Quelques jours après les annonces du président de la République sur la refondation pénale, le Premier ministre Edouard Philippe et Nicole Belloubet, garde des Sceaux, ont présenté à Reims, le 9 mars, les grands axes de la réforme de la justice. Une réforme lancée cet automne autour de cinq priorités : la simplification de la procédure pénale (concomitamment à la mise en place de la police de sécurité du quotidien), la simplification de la procédure civile, la transformation numérique, l’efficacité des peines et l’organisation judiciaire. Un dernier point qui est l’objet de vives inquiétudes notamment chez les élus, les avocats et les syndicats depuis quelques mois, après l’expérience douloureuse de la réforme Dati de 2007 qui s'était traduite par la fermeture de nombreux tribunaux. "Un grand flou persiste concernant la réforme territoriale", a d’ailleurs réagi Christiane Féral-Schuhl, présidente du Conseil national des Barreaux, vendredi, après les annonces du gouvernement.
"Pas de grand soir"
Pourtant le Premier ministre et la garde des Sceaux n'entendent pas employer la manière forte. Il n'y aura "pas de grand soir de la carte judiciaire", a promis le Premier ministre. "L'objectif est simple : bâtir une justice efficace, rapide et accessible à tous sur l'ensemble du territoire", a-t-il déclaré.
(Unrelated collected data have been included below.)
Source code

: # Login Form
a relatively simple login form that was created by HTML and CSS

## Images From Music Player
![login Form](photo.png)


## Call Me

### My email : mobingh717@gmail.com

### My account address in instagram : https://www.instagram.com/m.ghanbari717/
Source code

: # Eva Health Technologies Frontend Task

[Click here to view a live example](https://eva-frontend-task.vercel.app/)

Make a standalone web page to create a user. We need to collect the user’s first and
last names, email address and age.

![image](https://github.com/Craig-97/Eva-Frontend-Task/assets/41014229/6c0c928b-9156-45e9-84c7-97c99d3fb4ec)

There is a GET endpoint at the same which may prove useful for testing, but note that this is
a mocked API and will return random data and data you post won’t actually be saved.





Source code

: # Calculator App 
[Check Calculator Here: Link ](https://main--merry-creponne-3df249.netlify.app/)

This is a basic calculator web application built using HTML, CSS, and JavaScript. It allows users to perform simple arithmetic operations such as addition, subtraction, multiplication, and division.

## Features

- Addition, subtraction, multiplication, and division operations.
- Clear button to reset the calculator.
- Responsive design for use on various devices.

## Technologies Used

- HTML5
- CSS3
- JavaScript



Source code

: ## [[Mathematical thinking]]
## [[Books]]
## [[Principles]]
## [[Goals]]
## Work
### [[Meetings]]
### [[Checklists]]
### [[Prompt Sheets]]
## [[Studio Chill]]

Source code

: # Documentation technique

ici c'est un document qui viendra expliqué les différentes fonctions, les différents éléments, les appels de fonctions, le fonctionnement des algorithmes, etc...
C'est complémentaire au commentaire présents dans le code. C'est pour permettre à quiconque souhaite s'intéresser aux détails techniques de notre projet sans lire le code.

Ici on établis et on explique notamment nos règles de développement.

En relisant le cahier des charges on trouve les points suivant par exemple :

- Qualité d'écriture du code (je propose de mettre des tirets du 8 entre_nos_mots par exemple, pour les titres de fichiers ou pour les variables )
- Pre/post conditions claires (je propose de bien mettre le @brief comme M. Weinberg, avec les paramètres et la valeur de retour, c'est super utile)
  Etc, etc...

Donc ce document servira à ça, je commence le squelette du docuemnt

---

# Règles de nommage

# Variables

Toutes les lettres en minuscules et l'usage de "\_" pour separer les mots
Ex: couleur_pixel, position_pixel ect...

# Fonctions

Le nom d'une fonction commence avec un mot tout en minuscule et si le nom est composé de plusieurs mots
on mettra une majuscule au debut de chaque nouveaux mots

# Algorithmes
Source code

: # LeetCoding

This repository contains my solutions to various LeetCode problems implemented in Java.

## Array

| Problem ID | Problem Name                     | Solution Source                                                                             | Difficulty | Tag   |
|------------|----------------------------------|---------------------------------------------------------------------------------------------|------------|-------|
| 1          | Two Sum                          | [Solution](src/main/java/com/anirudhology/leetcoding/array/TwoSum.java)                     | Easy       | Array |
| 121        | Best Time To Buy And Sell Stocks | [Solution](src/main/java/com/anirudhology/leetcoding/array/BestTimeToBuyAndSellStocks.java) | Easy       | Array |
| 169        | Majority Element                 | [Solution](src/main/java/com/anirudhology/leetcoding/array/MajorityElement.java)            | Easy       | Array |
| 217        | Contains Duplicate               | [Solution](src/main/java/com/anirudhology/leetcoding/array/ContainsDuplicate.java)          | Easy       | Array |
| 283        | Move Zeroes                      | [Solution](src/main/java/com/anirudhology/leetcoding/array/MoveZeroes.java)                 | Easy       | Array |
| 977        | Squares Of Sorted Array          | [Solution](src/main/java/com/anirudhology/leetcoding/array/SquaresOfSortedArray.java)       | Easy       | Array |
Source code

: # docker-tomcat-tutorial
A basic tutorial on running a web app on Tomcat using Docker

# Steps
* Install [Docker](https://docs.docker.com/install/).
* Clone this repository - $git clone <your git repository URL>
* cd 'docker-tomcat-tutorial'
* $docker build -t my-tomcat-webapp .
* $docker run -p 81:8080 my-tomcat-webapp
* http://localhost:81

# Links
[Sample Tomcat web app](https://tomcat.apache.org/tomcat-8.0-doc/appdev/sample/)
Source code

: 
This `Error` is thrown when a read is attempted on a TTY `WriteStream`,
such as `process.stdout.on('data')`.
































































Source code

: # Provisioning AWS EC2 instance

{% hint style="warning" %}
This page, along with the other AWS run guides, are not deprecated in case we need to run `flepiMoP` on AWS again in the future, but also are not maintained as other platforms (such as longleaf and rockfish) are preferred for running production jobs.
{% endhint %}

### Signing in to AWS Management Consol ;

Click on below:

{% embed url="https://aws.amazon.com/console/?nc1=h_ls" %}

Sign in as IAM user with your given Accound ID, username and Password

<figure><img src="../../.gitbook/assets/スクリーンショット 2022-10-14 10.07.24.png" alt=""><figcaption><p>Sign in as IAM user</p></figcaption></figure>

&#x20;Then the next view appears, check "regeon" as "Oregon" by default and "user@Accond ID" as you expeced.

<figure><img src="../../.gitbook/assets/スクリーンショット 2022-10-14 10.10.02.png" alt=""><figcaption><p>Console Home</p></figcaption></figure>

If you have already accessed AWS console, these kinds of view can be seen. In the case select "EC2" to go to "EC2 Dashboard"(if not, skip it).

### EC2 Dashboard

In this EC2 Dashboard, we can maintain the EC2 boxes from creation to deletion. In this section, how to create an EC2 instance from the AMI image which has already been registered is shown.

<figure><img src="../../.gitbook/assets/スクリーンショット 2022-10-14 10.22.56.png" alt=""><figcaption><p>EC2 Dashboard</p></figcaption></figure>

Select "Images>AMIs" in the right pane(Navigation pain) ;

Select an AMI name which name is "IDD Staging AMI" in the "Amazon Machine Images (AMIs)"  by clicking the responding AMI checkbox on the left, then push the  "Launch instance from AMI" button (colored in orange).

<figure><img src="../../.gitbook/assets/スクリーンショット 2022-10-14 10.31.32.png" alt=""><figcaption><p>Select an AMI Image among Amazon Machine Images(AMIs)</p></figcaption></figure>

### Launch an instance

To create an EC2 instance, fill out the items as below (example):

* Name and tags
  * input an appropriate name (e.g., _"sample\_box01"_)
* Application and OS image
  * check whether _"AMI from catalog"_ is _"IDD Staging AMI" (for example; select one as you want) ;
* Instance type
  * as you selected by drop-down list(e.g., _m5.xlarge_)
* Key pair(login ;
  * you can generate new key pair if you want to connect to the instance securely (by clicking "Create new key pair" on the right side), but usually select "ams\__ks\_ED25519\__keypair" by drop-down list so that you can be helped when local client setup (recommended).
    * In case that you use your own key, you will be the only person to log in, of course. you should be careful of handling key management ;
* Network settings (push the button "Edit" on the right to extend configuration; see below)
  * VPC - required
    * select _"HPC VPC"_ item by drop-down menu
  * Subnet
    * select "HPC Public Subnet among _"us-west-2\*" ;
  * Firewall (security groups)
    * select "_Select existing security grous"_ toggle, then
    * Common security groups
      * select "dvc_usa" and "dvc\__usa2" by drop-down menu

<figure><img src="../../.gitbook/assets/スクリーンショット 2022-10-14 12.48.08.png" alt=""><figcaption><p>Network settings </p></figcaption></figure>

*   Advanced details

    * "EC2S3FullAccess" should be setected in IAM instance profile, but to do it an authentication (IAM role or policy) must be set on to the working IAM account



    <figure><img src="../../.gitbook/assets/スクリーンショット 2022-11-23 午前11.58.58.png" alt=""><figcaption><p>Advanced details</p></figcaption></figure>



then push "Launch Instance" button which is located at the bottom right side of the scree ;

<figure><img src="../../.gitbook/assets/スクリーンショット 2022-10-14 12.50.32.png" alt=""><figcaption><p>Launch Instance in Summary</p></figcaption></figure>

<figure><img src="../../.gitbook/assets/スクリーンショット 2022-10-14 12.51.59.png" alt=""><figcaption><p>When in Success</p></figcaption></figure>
"Aucune juridiction ne sera fermée, conformément aux engagments du président de la République et du Premier ministre", peut-on également lire dans le dossier de presse du ministère. L’intégralité des sites géographiques est supposée être préservée. Mais les tribunaux d’instance (qui jugent les petits délits passibles de moins de 10.000 euros d’amende) et les tribunaux de grande instance sont amenés à fusionner. "Lorsqu’ils sont situés dans une même ville, cela permettra au justiciable de ne s’adresser qu’à une même juridiction." Quand plusieurs TGI existent dans un même département, tous seront maintenus.
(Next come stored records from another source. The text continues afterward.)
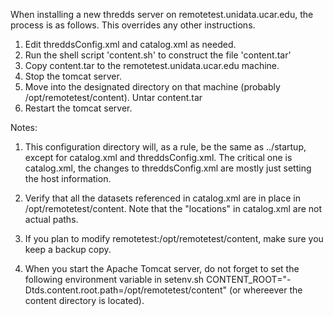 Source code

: When installing a new thredds server on
remotetest.unidata.ucar.edu, the process is as follows.
This overrides any other instructions.

1. Edit threddsConfig.xml and catalog.xml as needed.
2. Run the shell script 'content.sh' to construct the file
   'content.tar'
3. Copy content.tar to the remotetest.unidata.ucar.edu machine.
4. Stop the tomcat server.
5. Move into the designated directory on that machine
   (probably /opt/remotetest/content).
   Untar content.tar
6. Restart the tomcat server.


Notes:

1. This configuration directory will, as a rule, be the same as ../startup,
   except for catalog.xml and threddsConfig.xml. The critical one is
   catalog.xml, the changes to threddsConfig.xml are mostly just setting
   the host information.

2. Verify that all the datasets referenced in catalog.xml are in place
   in /opt/remotetest/content. Note that the "locations" in catalog.xml
   are not actual paths.

3. If you plan to modify remotetest:/opt/remotetest/content, make sure
   you keep a backup copy.

4. When you start the Apache Tomcat server, do not forget to set the
   following environment variable in setenv.sh
   CONTENT_ROOT="-Dtds.content.root.path=/opt/remotetest/content"
   (or whereever the content directory is located).
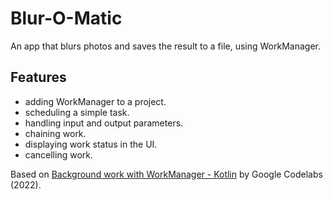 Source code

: # Blur-O-Matic

An app that blurs photos and saves the result to a file, using WorkManager.

<!-- <p align="center">
<img src="screenshot.png" style="width:528px;max-width: 100%;">
</p> -->

## Features

- adding WorkManager to a project.
- scheduling a simple task.
- handling input and output parameters.
- chaining work.
- displaying work status in the UI.
- cancelling work.

Based on [Background work with WorkManager - Kotlin](https://developer.android.com/codelabs/android-workmanager) by Google Codelabs (2022).
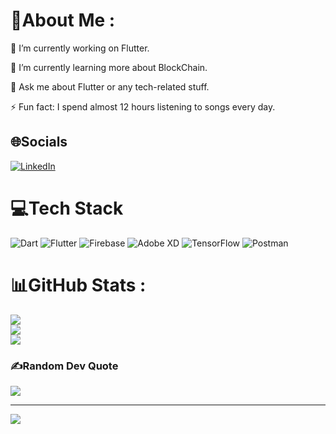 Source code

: # 💫About Me :
🔭 I’m currently working on Flutter.

🌱 I’m currently learning more about BlockChain.

💬 Ask me about Flutter or any tech-related stuff.

⚡ Fun fact: I spend almost 12 hours listening to songs every day.

## 🌐Socials
[![LinkedIn](https://img.shields.io/badge/LinkedIn-%230077B5.svg?logo=linkedin&logoColor=white)](https://linkedin.com/in/https://www.linkedin.com/in/3kdeveloper/) 

# 💻Tech Stack
![Dart](https://img.shields.io/badge/dart-%230175C2.svg?style=for-the-badge&logo=dart&logoColor=white) ![Flutter](https://img.shields.io/badge/Flutter-%2302569B.svg?style=for-the-badge&logo=Flutter&logoColor=white) ![Firebase](https://img.shields.io/badge/firebase-0000FF?style=for-the-badge&logo=firebase&logoColor=yellow) ![Adobe XD](https://img.shields.io/badge/Adobe%20XD-470137?style=for-the-badge&logo=Adobe%20XD&logoColor=#FF61F6) ![TensorFlow](https://img.shields.io/badge/TensorFlow-%23FF6F00.svg?style=for-the-badge&logo=TensorFlow&logoColor=white) ![Postman](https://img.shields.io/badge/Postman-FF6C37?style=for-the-badge&logo=postman&logoColor=white) 
# 📊GitHub Stats :
![](https://github-readme-stats.vercel.app/api?username=3kdeveloper&theme=flag-india&hide_border=false&include_all_commits=false&count_private=false)<br/>
![](https://github-readme-streak-stats.herokuapp.com/?user=3kdeveloper&theme=flag-india&hide_border=false)<br/>
![](https://github-readme-stats.vercel.app/api/top-langs/?username=3kdeveloper&theme=flag-india&hide_border=false&include_all_commits=false&count_private=false&layout=compact)

### ✍️Random Dev Quote
![](https://quotes-github-readme.vercel.app/api?type=horizontal&theme=radical)

---
[![](https://visitcount.itsvg.in/api?id=3kdeveloper&icon=0&color=0)](https://visitcount.itsvg.in)
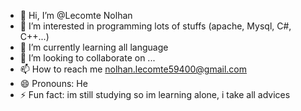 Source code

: - 👋 Hi, I’m @Lecomte Nolhan
- 👀 I’m interested in programming lots of stuffs (apache, Mysql, C#, C++...)
- 🌱 I’m currently learning all language 
- 💞️ I’m looking to collaborate on ...
- 📫 How to reach me nolhan.lecomte59400@gmail.com
- 😄 Pronouns: He
- ⚡ Fun fact: im still studying so im learning alone, i take all advices

<!---
AyzoxxRL/AyzoxxRL is a ✨ special ✨ repository because its `README.md` (this file) appears on your GitHub profile.
You can click the Preview link to take a look at your changes.
--->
Cours d'appel : des expérimentations à l'échelon régional
Mais c’est sur les cours d’appel que les inquiétudes se faisaient les plus vives, depuis que le gouvernement avait annoncé vouloir épouser la carte administrative des régions. Ce n’est plus tout à fait le cas. "Il n’y aura aucun schéma de réorganisation territoriale des cours d’appel arrêté au niveau central", assure le ministère. Toutefois, il pourra y avoir "des expérimentations à l’échelon régional pour que des premiers présidents ou des procureurs généraux puissent assurer (…) des fonctions d’animation et de coordination pour plusieurs cours d’appel situées dans une même région". De même certains contentieux civils pourraient être regroupés dans une même cour d’appel pour l’ensemble de la région. Ces expérimentations devront reposer sur "une approche consensuelle au sein des territoires", est-il simplement précisé.
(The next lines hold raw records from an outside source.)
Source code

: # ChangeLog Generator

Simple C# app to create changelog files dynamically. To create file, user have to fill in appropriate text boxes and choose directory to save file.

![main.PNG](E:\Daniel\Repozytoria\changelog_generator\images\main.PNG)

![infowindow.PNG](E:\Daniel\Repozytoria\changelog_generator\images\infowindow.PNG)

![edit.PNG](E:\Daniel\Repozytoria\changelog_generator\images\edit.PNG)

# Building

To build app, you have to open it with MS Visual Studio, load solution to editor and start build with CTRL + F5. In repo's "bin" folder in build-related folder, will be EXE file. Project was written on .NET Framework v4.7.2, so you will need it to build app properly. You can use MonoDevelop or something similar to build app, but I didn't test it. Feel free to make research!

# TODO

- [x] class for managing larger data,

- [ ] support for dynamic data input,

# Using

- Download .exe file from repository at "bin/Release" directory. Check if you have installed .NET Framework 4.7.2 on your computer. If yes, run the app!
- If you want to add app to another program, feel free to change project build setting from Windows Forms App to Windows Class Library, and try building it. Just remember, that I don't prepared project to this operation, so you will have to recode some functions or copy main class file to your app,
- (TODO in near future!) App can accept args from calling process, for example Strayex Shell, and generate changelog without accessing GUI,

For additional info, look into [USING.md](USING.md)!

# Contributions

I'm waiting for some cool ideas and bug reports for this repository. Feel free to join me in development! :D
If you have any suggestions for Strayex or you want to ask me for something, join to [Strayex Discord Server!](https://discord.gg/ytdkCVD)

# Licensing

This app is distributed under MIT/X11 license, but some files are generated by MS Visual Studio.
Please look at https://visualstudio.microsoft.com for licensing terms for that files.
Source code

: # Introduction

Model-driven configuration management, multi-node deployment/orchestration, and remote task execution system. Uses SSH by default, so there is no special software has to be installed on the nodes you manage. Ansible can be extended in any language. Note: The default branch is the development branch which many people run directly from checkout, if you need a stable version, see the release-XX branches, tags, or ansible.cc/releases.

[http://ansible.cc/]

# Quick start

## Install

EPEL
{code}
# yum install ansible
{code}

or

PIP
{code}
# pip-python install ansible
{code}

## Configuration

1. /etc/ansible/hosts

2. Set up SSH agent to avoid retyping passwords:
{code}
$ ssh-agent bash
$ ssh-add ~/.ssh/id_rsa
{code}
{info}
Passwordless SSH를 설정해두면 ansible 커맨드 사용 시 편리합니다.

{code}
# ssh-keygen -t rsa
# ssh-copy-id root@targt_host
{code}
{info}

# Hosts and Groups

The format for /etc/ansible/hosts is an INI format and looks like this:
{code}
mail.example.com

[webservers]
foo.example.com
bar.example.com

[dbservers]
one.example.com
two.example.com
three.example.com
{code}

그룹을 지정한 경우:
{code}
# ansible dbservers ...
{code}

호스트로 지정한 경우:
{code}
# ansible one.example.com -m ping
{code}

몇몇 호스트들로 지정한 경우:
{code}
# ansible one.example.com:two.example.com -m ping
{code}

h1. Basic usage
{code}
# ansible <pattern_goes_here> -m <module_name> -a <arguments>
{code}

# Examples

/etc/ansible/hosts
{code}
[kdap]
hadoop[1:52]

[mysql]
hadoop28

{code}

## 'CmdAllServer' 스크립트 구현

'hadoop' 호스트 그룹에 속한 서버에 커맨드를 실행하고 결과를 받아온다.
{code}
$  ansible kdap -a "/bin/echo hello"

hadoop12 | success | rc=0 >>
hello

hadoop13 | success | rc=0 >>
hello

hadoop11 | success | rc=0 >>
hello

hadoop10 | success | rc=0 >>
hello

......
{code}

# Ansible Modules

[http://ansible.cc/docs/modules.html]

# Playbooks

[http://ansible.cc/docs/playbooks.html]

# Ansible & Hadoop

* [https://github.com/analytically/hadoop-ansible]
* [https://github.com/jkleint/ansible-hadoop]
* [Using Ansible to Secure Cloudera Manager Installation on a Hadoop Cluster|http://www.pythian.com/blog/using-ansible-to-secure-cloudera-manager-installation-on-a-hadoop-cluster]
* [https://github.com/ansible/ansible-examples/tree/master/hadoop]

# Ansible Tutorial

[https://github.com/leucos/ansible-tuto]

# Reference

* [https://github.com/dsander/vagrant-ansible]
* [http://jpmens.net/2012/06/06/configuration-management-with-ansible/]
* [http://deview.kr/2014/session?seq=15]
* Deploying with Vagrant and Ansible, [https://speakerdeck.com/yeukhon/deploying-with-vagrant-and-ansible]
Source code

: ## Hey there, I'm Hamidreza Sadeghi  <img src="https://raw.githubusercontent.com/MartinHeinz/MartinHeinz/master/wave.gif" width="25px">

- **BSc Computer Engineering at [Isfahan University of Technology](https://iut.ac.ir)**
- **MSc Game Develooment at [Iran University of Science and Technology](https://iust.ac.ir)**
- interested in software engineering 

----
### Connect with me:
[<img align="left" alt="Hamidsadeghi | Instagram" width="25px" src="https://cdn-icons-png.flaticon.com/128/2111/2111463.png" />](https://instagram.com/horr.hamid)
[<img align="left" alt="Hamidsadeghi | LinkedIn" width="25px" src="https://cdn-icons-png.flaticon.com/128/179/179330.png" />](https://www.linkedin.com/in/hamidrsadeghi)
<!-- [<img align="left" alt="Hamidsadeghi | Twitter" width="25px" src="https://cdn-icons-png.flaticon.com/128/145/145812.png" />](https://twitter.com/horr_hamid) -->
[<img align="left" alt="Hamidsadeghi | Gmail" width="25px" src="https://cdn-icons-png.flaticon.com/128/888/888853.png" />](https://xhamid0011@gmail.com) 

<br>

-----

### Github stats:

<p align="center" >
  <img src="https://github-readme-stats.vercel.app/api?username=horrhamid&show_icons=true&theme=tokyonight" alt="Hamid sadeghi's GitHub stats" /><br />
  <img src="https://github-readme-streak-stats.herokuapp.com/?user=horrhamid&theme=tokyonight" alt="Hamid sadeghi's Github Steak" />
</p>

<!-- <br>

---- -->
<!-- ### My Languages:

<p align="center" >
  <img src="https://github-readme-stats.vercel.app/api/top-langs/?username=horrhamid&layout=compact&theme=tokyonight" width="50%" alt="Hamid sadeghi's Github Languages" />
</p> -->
Tribunal criminel départemental
En dehors de cette carte judiciaire, la principale annonce du gouvernement concerne la création, à titre expérimemental, de tribunaux criminels départementaux "dans le but de désengorger les cours d’assises et de limiter la détention provisoire". Composés de magistrats professionnels (et non plus de jurés populaires), ces tribunaux seront chargés de juger des crimes passibles de 15 ou 20 ans de réclusion. Les cours d'assises se concentreront sur les crimes les plus graves, notamment lors de récidives et d’appels. Quant aux tribunaux correctionnels (composés d'un juge et de deux assesseurs), ils resteront compétents pour les délits passibles de dix ans d'emprisonnement.